With Torchic finally settled, Nova found his schedule unexpectedly quiet.
It wasn't that he was in no hurry to set out on his journey. The problem was timing. Sprigatito had been alive for less than two weeks and hadn't been in a real battle yet. Torchic was brand new to the team. Taking off now would have been rushing things.
On top of that, Aresdra had asked him to wait for the Lapras egg she had arranged — it was still incubating, and meeting that new teammate before heading out felt like the right call. Two weeks, give or take. He could work with that.
Training, in the meantime, could not stop.
Growlithe had reached Level 16 and was firmly out of its baby phase. It had grown noticeably — nearly the size of a fully-grown specimen — and that meant its training needed to keep pace with its body. Nova had been putting it off long enough.
According to the Cultivation System, the priority was accuracy.

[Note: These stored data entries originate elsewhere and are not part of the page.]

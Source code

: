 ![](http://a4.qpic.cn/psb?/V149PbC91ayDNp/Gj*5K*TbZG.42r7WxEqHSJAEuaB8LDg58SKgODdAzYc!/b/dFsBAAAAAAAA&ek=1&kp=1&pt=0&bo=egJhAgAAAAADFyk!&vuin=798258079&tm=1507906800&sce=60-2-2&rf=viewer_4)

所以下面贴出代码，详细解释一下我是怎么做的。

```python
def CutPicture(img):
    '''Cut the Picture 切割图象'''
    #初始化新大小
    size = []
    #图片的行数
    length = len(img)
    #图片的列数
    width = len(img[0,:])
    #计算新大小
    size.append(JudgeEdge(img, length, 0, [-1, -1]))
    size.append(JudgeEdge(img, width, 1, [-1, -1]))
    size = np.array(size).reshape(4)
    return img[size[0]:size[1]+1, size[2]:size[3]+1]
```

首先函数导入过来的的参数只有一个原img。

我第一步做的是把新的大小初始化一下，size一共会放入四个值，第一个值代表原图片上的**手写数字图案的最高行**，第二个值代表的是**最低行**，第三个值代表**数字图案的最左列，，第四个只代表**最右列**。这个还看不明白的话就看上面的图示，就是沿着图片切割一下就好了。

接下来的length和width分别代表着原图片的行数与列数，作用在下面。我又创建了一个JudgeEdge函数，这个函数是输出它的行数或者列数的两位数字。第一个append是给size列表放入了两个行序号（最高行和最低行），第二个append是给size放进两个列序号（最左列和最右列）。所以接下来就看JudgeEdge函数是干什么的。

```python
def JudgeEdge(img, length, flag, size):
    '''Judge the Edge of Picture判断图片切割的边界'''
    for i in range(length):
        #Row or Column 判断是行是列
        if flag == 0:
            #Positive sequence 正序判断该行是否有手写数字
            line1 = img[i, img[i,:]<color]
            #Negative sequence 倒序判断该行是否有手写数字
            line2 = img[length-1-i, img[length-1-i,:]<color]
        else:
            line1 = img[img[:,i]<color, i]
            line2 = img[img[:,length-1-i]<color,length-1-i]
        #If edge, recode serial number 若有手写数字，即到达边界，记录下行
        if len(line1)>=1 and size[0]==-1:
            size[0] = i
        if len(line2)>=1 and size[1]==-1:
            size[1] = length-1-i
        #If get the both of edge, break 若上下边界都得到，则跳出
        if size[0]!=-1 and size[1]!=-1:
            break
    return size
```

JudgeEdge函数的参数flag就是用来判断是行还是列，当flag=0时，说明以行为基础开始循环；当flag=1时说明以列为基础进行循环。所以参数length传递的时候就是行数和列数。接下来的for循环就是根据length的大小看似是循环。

Rock was Growlithe's primary type, and Rock-type moves had a well-earned reputation for being unreliable. The strongest move currently in its kit — a powerful Rock-type Egg Move it had inherited — had a base accuracy that left a lot to be desired.
This wasn't a video game, though. Accuracy wasn't just a fixed number on a stat sheet.
A Pokémon that barely understood a move could miss with a technique that should theoretically never go wide. Conversely, one that had drilled a move into muscle memory could land it far more consistently than the base numbers suggested. Practice was the variable that made the difference, and enough of it could close the gap almost entirely.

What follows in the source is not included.